Abstract

Subdomains of epidemiological activity classified according to techniques have been shorter-lived than those classified by the type of disease or exposure. Most of us feel comfortable with broad categories defined by disease group (such as ‘cancer epidemiology’) or by exposure (‘nutritional epidemiology’). In the past, brief vogues for terms such as ‘biochemical epidemiology’ have signalled the availability of new techniques that have been ultimately absorbed into these other entities.

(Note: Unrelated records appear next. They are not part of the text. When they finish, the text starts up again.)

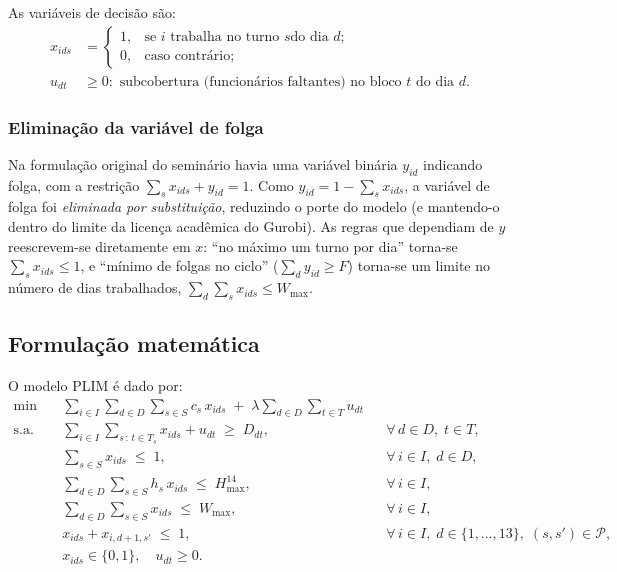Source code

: \documentclass[12pt,a4paper]{article}
\begin{document}
As variáveis de decisão são:
\begin{align*}
x_{ids} &= \begin{cases} 1, & \text{se } i \text{ trabalha no turno } s \text{
do dia } d;\\ 0, & \text{caso contrário;}\end{cases}\\
u_{dt} &\ge 0: \text{ subcobertura (funcionários faltantes) no bloco } t
\text{ do dia } d.
\end{align*}

\subsubsection*{Eliminação da variável de folga}

Na formulação original do seminário havia uma variável binária $y_{id}$
indicando folga, com a restrição $\sum_s x_{ids} + y_{id} = 1$. Como
$y_{id} = 1 - \sum_s x_{ids}$, a variável de folga foi \emph{eliminada por
substituição}, reduzindo o porte do modelo (e mantendo-o dentro do limite da
licença acadêmica do Gurobi). As regras que dependiam de $y$ reescrevem-se
diretamente em $x$: ``no máximo um turno por dia'' torna-se $\sum_s x_{ids}
\le 1$, e ``mínimo de folgas no ciclo'' ($\sum_d y_{id} \ge F$) torna-se um
limite no número de dias trabalhados, $\sum_d \sum_s x_{ids} \le W_{\max}$.

\subsection{Formulação matemática}

O modelo PLIM é dado por:
\begin{align}
\min \quad & \sum_{i \in I} \sum_{d \in D} \sum_{s \in S} c_s\, x_{ids}
\;+\; \lambda \sum_{d \in D} \sum_{t \in T} u_{dt} \label{eq:fo}\\[4pt]
\text{s.a.} \quad
& \sum_{i \in I} \sum_{s \,:\, t \in T_s} x_{ids} + u_{dt} \;\ge\; D_{dt},
&& \forall\, d \in D,\; t \in T, \label{eq:r1}\\
& \sum_{s \in S} x_{ids} \;\le\; 1,
&& \forall\, i \in I,\; d \in D, \label{eq:r2}\\
& \sum_{d \in D} \sum_{s \in S} h_s\, x_{ids} \;\le\; H_{\max}^{14},
&& \forall\, i \in I, \label{eq:r3}\\
& \sum_{d \in D} \sum_{s \in S} x_{ids} \;\le\; W_{\max},
&& \forall\, i \in I, \label{eq:r4}\\
& x_{ids} + x_{i,d+1,s'} \;\le\; 1,
&& \forall\, i \in I,\; d \in \{1,\dots,13\},\; (s,s') \in \mathcal{P},
\label{eq:r5}\\
& x_{ids} \in \{0,1\}, \quad u_{dt} \ge 0.
&& \label{eq:dom}
\end{align}
\end{document}
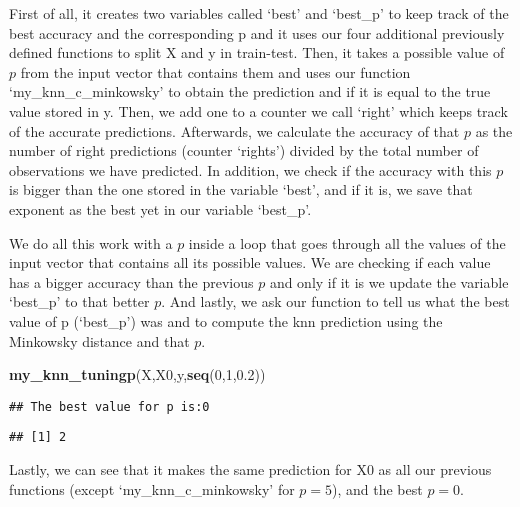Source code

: \documentclass[
]{article}
\newenvironment{Shaded}{\begin{snugshade}}{\end{snugshade}}
\newcommand{\DecValTok}[1]{\textcolor[rgb]{0.00,0.00,0.81}{#1}}
\newcommand{\FloatTok}[1]{\textcolor[rgb]{0.00,0.00,0.81}{#1}}
\newcommand{\FunctionTok}[1]{\textcolor[rgb]{0.13,0.29,0.53}{\textbf{#1}}}
\newcommand{\NormalTok}[1]{#1}
\begin{document}
First of all, it creates two variables called `best' and `best\_p' to
keep track of the best accuracy and the corresponding p and it uses our
four additional previously defined functions to split X and y in
train-test. Then, it takes a possible value of \(p\) from the input
vector that contains them and uses our function `my\_knn\_c\_minkowsky'
to obtain the prediction and if it is equal to the true value stored in
y. Then, we add one to a counter we call `right' which keeps track of
the accurate predictions. Afterwards, we calculate the accuracy of that
\(p\) as the number of right predictions (counter `rights') divided by
the total number of observations we have predicted. In addition, we
check if the accuracy with this \(p\) is bigger than the one stored in
the variable `best', and if it is, we save that exponent as the best yet
in our variable `best\_p'.

We do all this work with a \(p\) inside a loop that goes through all the
values of the input vector that contains all its possible values. We are
checking if each value has a bigger accuracy than the previous \(p\) and
only if it is we update the variable `best\_p' to that better \(p\). And
lastly, we ask our function to tell us what the best value of p
(`best\_p') was and to compute the knn prediction using the Minkowsky
distance and that \(p\).

\begin{Shaded}
\begin{Highlighting}[]
\FunctionTok{my\_knn\_tuningp}\NormalTok{(X,X0,y,}\FunctionTok{seq}\NormalTok{(}\DecValTok{0}\NormalTok{,}\DecValTok{1}\NormalTok{,}\FloatTok{0.2}\NormalTok{))}
\end{Highlighting}
\end{Shaded}

\begin{verbatim}
## The best value for p is:0
\end{verbatim}

\begin{verbatim}
## [1] 2
\end{verbatim}

Lastly, we can see that it makes the same prediction for X0 as all our
previous functions (except `my\_knn\_c\_minkowsky' for \(p=5\)), and the
best \(p=0\).
\end{document}
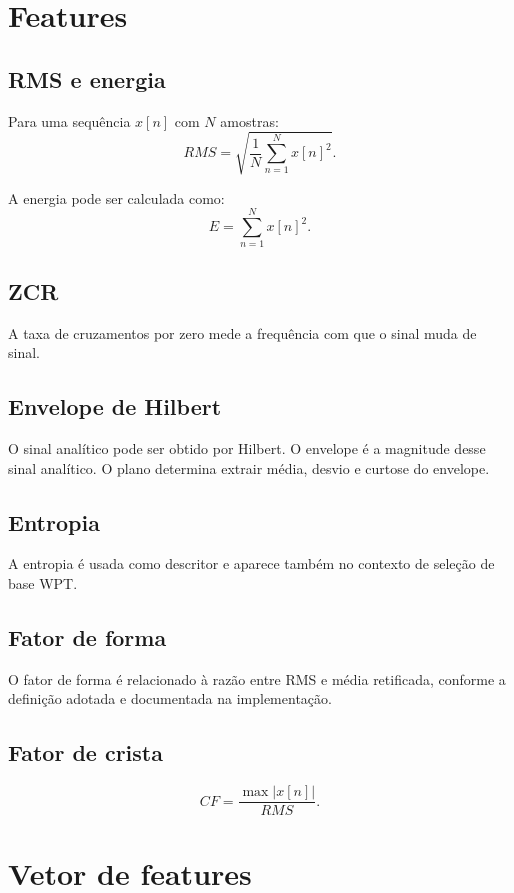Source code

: \documentclass[12pt,a4paper]{article}
\begin{document}
\section{Features}

\subsection{RMS e energia}

Para uma sequência $x[n]$ com $N$ amostras:
\[
RMS=\sqrt{\frac{1}{N}\sum_{n=1}^{N}x[n]^2}.
\]

A energia pode ser calculada como:
\[
E=\sum_{n=1}^{N}x[n]^2.
\]

\subsection{ZCR}

A taxa de cruzamentos por zero mede a frequência com que o sinal muda de sinal.

\subsection{Envelope de Hilbert}

O sinal analítico pode ser obtido por Hilbert. O envelope é a magnitude desse sinal analítico. O plano determina extrair média, desvio e curtose do envelope.

\subsection{Entropia}

A entropia é usada como descritor e aparece também no contexto de seleção de base WPT.

\subsection{Fator de forma}

O fator de forma é relacionado à razão entre RMS e média retificada, conforme a definição adotada e documentada na implementação.

\subsection{Fator de crista}

\[
CF=\frac{\max |x[n]|}{RMS}.
\]

\section{Vetor de features}
\end{document}
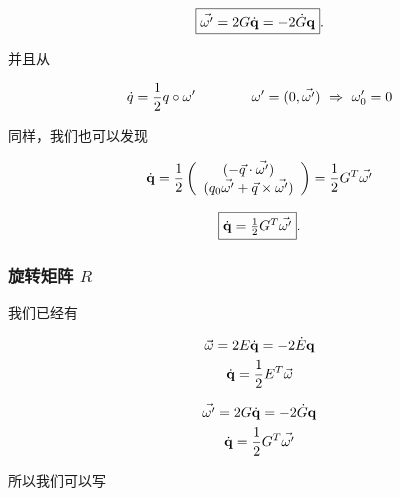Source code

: \begin{equation}
\fbox{$ \vec{\omega'} = 2G\dot{\mathbf{q}} = -2\dot{G}\mathbf{q} $} .
\label{eqGq}
\end{equation}



并且从

\begin{equation*}
\dot{q} = \frac{1}{2} q \o \w'     \qquad \qquad  \w' = (0,\vec{\w'}) \ \Rightarrow \ \w'_0=0
\end{equation*}

同样，我们也可以发现

\begin{equation*}
\dot{\mathbf{q}} = \frac{1}{2} \left( \begin{array}{c}
(-\vec{q} \cdot \vec{\omega'})\\
(q_0\vec{\omega'} + \vec{q} \times \vec{\omega'})
\end{array} \right) = \frac{1}{2} G^T\vec{\omega'}
\end{equation*}

\begin{equation}
\fbox{$ \dot{\mathbf{q}} = \frac{1}{2} G^T\vec{\omega'} $} .
\label{eqqdot}
\end{equation}




\subsubsection{旋转矩阵 $R$}

我们已经有

\begin{minipage}[left]{0.49 \textwidth}
	\begin{gather*}
	   	 \vec{\omega} = 2E\dot{\mathbf{q}} = -2\dot{E}\mathbf{q}  \\
		\dot{\mathbf{q}} = \frac{1}{2} E^T\vec{\omega}
	\end{gather*}
\end{minipage}
\begin{minipage}[right]{0.49 \textwidth}
	\begin{gather*}
	   	 \vec{\omega'} = 2G\dot{\mathbf{q}} = -2\dot{G}\mathbf{q}  \\
		\dot{\mathbf{q}} = \frac{1}{2} G^T\vec{\omega'}
	\end{gather*}
\end{minipage}


所以我们可以写

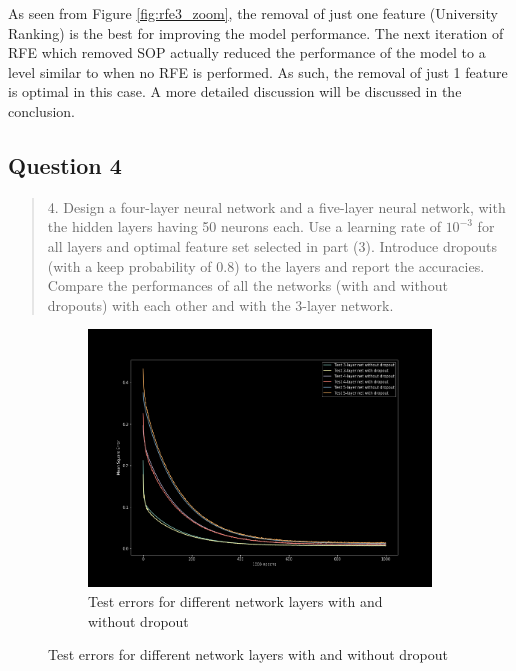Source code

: As seen from Figure \ref{fig:rfe3_zoom}, the removal of just one feature (University Ranking) is the best for improving the model performance. The next iteration of RFE which removed SOP actually reduced the performance of the model to a level similar to when no RFE is performed. As such, the removal of just 1 feature is optimal in this case. A more detailed discussion will be discussed in the conclusion.

\subsection{Question 4}
\label{2q4}
\begin{quote}
4. Design a four-layer neural network and a five-layer neural network, with the hidden layers having 50 neurons each. Use a learning rate of $10^{-3}$ for all layers and optimal feature set selected in part (3). Introduce dropouts (with a keep probability of 0.8) to the layers and report the accuracies. Compare the performances of all the networks (with and without dropouts) with each other and with the 3-layer network.
\end{quote}
\begin{figure}[H]
    \begin{subfigure}{1\textwidth}
        \centering
        \includegraphics[width=0.8\linewidth]{assets/plots2/part4_1.png}
        \caption{Test errors for different network layers with and without dropout}
        \label{fig:2_4_1}
    \end{subfigure}
\end{figure}
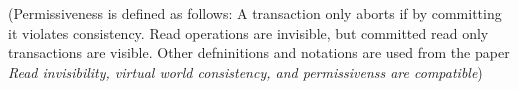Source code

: % 
% 
% 
% 
% 

(Permissiveness is defined as follows: A transaction only aborts if by committing it violates consistency.
Read operations are invisible, but committed read only transactions are visible.
Other defninitions and notations are used from the paper \emph{Read invisibility, virtual world consistency, and permissivenss are compatible})

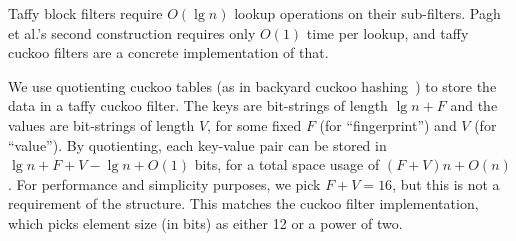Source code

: \documentclass[sigconf, nonacm]{acmart}
\begin{document}

Taffy block filters require $O(\lg n)$ lookup operations on their sub-filters.
Pagh et al.'s second construction requires only $O(1)$ time per lookup, and taffy cuckoo filters are a concrete implementation of that.

We use quotienting cuckoo tables (as in backyard cuckoo hashing~\cite{backyard}) to store the data in a taffy cuckoo filter.
The keys are bit-strings of length $\lg n + F$ and the values are bit-strings of length $V$, for some fixed $F$ (for ``fingerprint'') and $V$ (for ``value'').
By quotienting, each key-value pair can be stored in $\lg n + F + V - \lg n + O(1)$ bits, for a total space usage of $(F+V)n + O(n)$.
For performance and simplicity purposes, we pick $F + V = 16$, but this is not a requirement of the structure.
This matches the cuckoo filter implementation, which picks element size (in bits) as either 12 or a power of two.

\end{document}
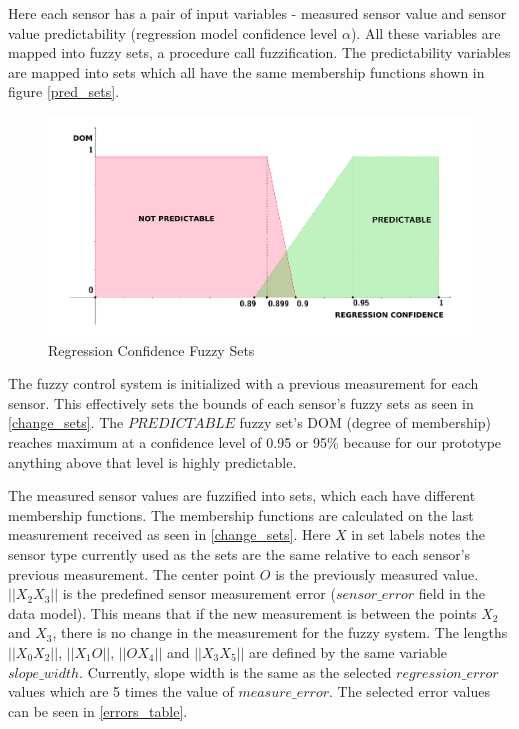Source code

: Here each sensor has a pair of input variables - measured sensor value and sensor value predictability (regression model confidence level $\alpha$). All these variables are mapped into fuzzy sets, a procedure call fuzzification. The predictability variables are mapped into sets which all have the same membership functions shown in figure \autoref{pred_sets}.

\begin{figure}[h!]
\centering
\includegraphics[scale=0.58]{4/figures/pred_sets.pdf}
\caption{Regression Confidence Fuzzy Sets}
\label{pred_sets}
\end{figure}

The fuzzy control system is initialized with a previous measurement for each sensor. This effectively sets the bounds of each sensor's fuzzy sets as seen in \autoref{change_sets}. The $PREDICTABLE$ fuzzy set's DOM (degree of membership) reaches maximum at a confidence level of 0.95 or 95\% because for our prototype anything above that level is highly predictable. 

The measured sensor values are fuzzified into sets, which each have different membership functions. The membership functions are calculated on the last measurement received as seen in \autoref{change_sets}. Here $X$ in set labels notes the sensor type currently used as the sets are the same relative to each sensor's previous measurement. The center point $O$ is the previously measured value. $||X_2X_3||$ is the predefined sensor measurement error  ($sensor\_error$ field in the data model). This means that if the new measurement is between the points $X_2$ and $X_3$, there is no change in the measurement for the fuzzy system. The lengths $||X_0X_2||$, $||X_1O||$, $||OX_4||$ and $||X_3X_5||$ are defined by the same variable $slope\_width$. Currently, slope width is the same as the selected $regression\_error$ values which are 5 times the value of $measure\_error$. The selected error values can be seen in \autoref{errors_table}. 

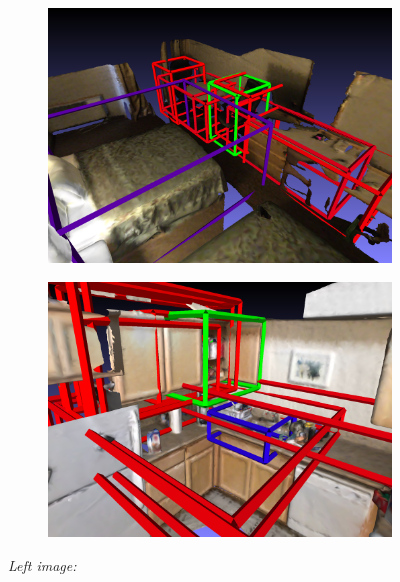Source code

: \documentclass[10pt,twocolumn,letterpaper]{article}
\begin{document}
\begin{figure}[b]
	\centering
	\begin{subfigure}[c]{.49\linewidth}
		\centering
		\includegraphics[width=\linewidth]{figures/gt_scene0221_00_3_0_att_02.png}
		\label{fig:example_1}
	\end{subfigure}
	\begin{subfigure}[c]{.49\linewidth}
		\centering
		\includegraphics[width=\textwidth]{figures/gt_scene0164_00_2_0_att_06.png}
		\label{fig:example_2}
	\end{subfigure}
	\vspace{-1.\baselineskip}
	\begin{flushleft}
		{\scriptsize 
			\textit{Left image:}\\
}
\end{flushleft}
\end{figure}
\end{document}
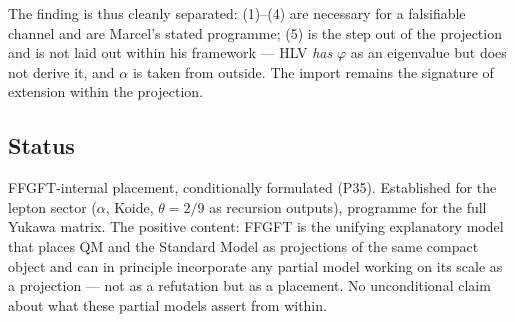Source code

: The finding is thus cleanly separated: (1)--(4) are necessary for a falsifiable
channel and are Marcel's stated programme; (5) is the step out of the
projection and is not laid out within his framework --- HLV \emph{has}
$\varphi$ as an eigenvalue but does not derive it, and $\alpha$ is taken from
outside. The import remains the signature of extension within the projection.

\subsection*{Status}

FFGFT-internal placement, conditionally formulated (P35). Established for the
lepton sector ($\alpha$, Koide, $\theta = 2/9$ as recursion outputs),
programme for the full Yukawa matrix. The positive content: FFGFT is the
unifying explanatory model that places QM and the Standard Model as
projections of the same compact object and can in principle incorporate any
partial model working on its scale as a projection --- not as a refutation but
as a placement. No unconditional claim about what these partial models assert
from within.
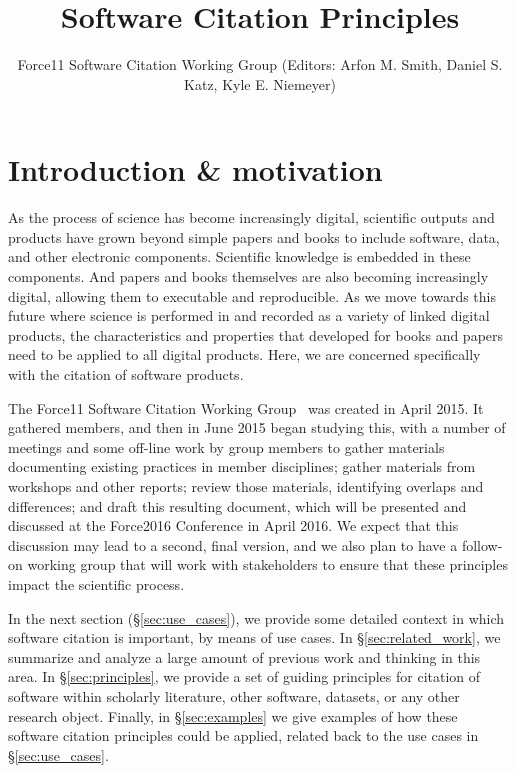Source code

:\documentclass[11pt, oneside]{amsart}
\title{Software Citation Principles}
\author{Force11 Software Citation Working Group (Editors: Arfon M. Smith, Daniel S. Katz, Kyle E. Niemeyer)}
\date{}
\begin{document}
\begin{abstract}
\end{abstract}

\maketitle


\section{Introduction \& motivation}
\label{sec:intro}

As the process of science has become increasingly digital, scientific outputs and products have
grown beyond simple papers and books to include software, data, and other electronic
components.  Scientific knowledge is embedded in these components.  And papers and books
themselves are also becoming increasingly digital, allowing them to executable
and reproducible.  As we move towards this future where science is performed in and recorded
as a variety of linked digital products, the characteristics and properties that developed for
books and papers need to be applied to all digital products.  Here, we are concerned specifically
with the citation of software products.

The Force11 Software Citation Working Group~\cite{f11scwg} was created in April 2015.
It gathered members, and then in June 2015 began studying this, with a number of meetings
and some off-line work by group members to gather materials documenting existing
practices in member disciplines; gather materials from workshops and other reports;
review those materials, identifying overlaps and differences; and draft this resulting document,
which will be presented and discussed at the Force2016 Conference \cite{force2016}
in April 2016.  We expect that
this discussion may lead to a second, final version, and we also
plan to have a follow-on working group that will work with stakeholders to ensure that
these principles impact the scientific process.

In the next section (\S\ref{sec:use_cases}), we provide some detailed context in which
software citation is important, by means of use cases.  In \S\ref{sec:related_work}, we
summarize and analyze a large amount of previous work and thinking in this area.  In
\S\ref{sec:principles}, we provide a set of guiding principles for citation of software within
scholarly literature, other software, datasets, or any other research object.  Finally,
in \S\ref{sec:examples} we give examples of how these software citation principles
could be applied, related back to the use cases in \S\ref{sec:use_cases}.
\end{document}
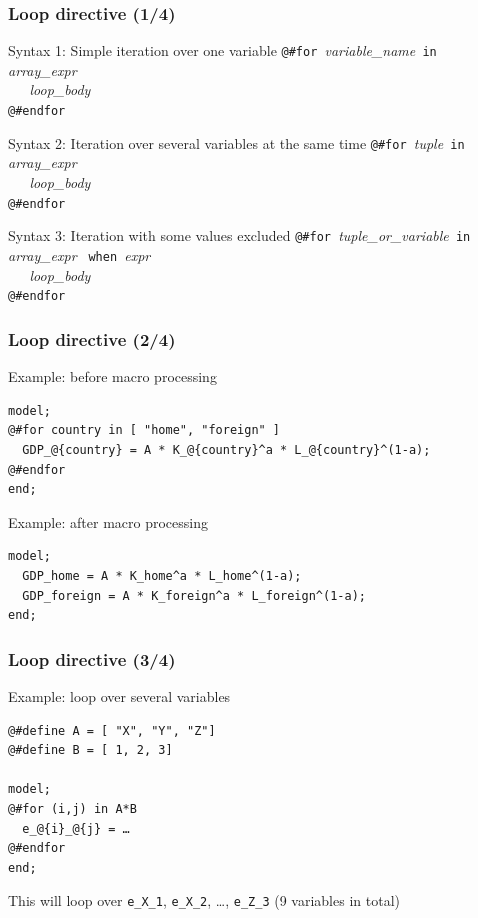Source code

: \documentclass[aspectratio=169]{beamer}
\begin{document}
\begin{frame}[fragile=singleslide]
  \frametitle{Loop directive (1/4)}
  \begin{block}{Syntax 1: Simple iteration over one variable}
\verb+@#for +\textit{variable\_name}\verb+ in +\textit{array\_expr} \\
\verb+   +\textit{loop\_body} \\
\verb+@#endfor+
  \end{block}
  \begin{block}{Syntax 2: Iteration over several variables at the same time}
\verb+@#for +\textit{tuple}\verb+ in +\textit{array\_expr} \\
\verb+   +\textit{loop\_body} \\
\verb+@#endfor+
  \end{block}
  \begin{block}{Syntax 3: Iteration with some values excluded}
\verb+@#for +\textit{tuple\_or\_variable}\verb+ in +\textit{array\_expr} \verb+ when +\textit{expr}\\
\verb+   +\textit{loop\_body} \\
\verb+@#endfor+
  \end{block}
\end{frame}

\begin{frame}[fragile=singleslide]
  \frametitle{Loop directive (2/4)}
  \begin{block}{Example: before macro processing}
    \small
\begin{verbatim}
model;
@#for country in [ "home", "foreign" ]
  GDP_@{country} = A * K_@{country}^a * L_@{country}^(1-a);
@#endfor
end;
\end{verbatim}
    \normalsize
  \end{block}

  \begin{block}{Example: after macro processing}
    \small
\begin{verbatim}
model;
  GDP_home = A * K_home^a * L_home^(1-a);
  GDP_foreign = A * K_foreign^a * L_foreign^(1-a);
end;
\end{verbatim}
    \normalsize
  \end{block}
\end{frame}

\begin{frame}[fragile=singleslide]
  \frametitle{Loop directive (3/4)}
  \begin{block}{Example: loop over several variables}
    \small
\begin{verbatim}
@#define A = [ "X", "Y", "Z"]
@#define B = [ 1, 2, 3]

model;
@#for (i,j) in A*B
  e_@{i}_@{j} = …
@#endfor
end;
\end{verbatim}
    \normalsize
    This will loop over \texttt{e\_X\_1}, \texttt{e\_X\_2}, …, \texttt{e\_Z\_3} (9
    variables in total)
  \end{block}
\end{frame}
\end{document}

Will the term ‘molecular epidemiology’ suffer this fate, or does it imply a paradigm shift that will establish it as a genuine descriptor of a major subdomain of epidemiological activity? A MEDLINE search on the term ‘molecular epidemiology’ reveals over 1600 citations mostly on use of molecular techniques to subtype infectious pathogens. I suspect that infectious disease epidemiologists use the term ‘molecular epidemiology’ to describe this set of techniques, not a paradigm shift in their science. Similarly, they use the term ‘seroepidemiology’ to describe studies using the prevalence of serum antibodies in person, place and time to make inferences about the epidemiology of specific infectious diseases. Sprinkled throughout these citations are chronic disease studies, particularly cancer studies, mainly addressing the use of molecular techniques to make improved or novel assessments of exposures, or to define inherited susceptibility. I will address the applications of molecular techniques to cancer epidemiology, assuming that many of the lessons that can be learned apply to the epidemiology other non-infectious diseases.